## RECORDS TO USE

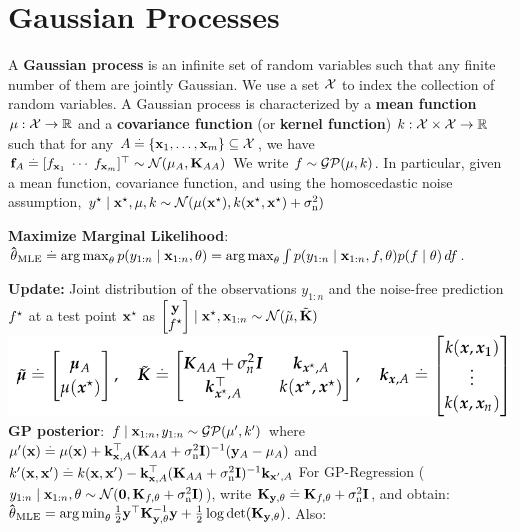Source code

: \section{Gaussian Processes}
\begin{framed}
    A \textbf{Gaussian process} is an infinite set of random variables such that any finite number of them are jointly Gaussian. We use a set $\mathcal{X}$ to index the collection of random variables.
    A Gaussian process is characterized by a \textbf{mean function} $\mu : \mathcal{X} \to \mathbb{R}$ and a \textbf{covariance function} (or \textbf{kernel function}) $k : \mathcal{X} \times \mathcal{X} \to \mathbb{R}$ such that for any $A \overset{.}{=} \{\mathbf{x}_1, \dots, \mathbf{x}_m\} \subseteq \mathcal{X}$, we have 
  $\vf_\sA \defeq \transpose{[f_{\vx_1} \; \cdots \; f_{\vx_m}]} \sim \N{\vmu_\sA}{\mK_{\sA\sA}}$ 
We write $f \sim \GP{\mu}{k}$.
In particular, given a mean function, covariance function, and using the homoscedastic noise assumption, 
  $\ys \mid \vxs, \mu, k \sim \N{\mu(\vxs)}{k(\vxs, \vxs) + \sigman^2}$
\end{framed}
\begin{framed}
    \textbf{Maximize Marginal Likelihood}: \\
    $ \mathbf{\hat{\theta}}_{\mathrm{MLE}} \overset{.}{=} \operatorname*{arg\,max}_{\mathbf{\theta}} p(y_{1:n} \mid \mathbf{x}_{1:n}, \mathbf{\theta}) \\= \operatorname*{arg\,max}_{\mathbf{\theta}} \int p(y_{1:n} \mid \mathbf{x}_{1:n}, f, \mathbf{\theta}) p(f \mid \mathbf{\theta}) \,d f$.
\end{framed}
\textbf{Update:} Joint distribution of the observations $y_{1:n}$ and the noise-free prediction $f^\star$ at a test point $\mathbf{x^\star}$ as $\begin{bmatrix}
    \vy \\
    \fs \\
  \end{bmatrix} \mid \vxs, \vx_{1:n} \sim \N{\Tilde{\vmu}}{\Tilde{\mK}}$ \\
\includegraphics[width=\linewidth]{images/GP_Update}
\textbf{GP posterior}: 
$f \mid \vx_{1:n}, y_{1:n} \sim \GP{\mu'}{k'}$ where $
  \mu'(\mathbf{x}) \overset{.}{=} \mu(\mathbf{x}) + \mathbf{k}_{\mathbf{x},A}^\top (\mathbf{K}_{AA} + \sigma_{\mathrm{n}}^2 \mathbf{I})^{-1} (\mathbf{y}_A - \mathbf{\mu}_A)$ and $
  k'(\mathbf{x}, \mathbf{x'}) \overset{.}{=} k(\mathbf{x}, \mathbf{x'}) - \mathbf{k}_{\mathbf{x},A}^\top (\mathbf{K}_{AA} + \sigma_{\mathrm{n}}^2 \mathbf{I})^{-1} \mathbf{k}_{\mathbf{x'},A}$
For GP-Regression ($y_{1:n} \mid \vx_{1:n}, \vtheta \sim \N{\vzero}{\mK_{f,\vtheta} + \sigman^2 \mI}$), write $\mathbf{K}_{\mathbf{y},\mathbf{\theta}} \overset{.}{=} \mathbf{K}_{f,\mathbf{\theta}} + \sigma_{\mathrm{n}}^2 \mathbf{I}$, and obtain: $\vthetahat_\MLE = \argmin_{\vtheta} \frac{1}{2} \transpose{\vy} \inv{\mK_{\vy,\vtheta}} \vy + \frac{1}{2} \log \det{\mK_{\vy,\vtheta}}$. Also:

---

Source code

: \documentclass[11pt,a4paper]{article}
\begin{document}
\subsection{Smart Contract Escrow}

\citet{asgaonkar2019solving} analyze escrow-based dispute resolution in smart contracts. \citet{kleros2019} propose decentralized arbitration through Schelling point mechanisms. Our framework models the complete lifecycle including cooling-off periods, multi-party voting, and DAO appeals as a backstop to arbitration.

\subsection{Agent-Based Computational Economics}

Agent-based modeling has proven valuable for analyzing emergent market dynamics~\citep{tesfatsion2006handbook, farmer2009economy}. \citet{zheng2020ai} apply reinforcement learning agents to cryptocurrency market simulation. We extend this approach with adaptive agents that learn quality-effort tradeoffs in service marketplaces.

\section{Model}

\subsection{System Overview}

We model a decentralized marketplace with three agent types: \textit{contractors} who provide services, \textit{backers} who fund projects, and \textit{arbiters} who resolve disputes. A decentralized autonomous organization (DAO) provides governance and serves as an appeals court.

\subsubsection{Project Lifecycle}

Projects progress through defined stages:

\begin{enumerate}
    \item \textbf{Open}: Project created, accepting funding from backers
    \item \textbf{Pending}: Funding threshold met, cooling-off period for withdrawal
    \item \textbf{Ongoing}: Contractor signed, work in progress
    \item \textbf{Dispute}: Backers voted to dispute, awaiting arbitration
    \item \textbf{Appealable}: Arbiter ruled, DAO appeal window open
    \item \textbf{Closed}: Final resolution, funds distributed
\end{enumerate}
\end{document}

## WHAT IS REQUIRED
State the number of lines holding the word "citet" in the listing. Add nothing else.

## ANSWER BELOW
2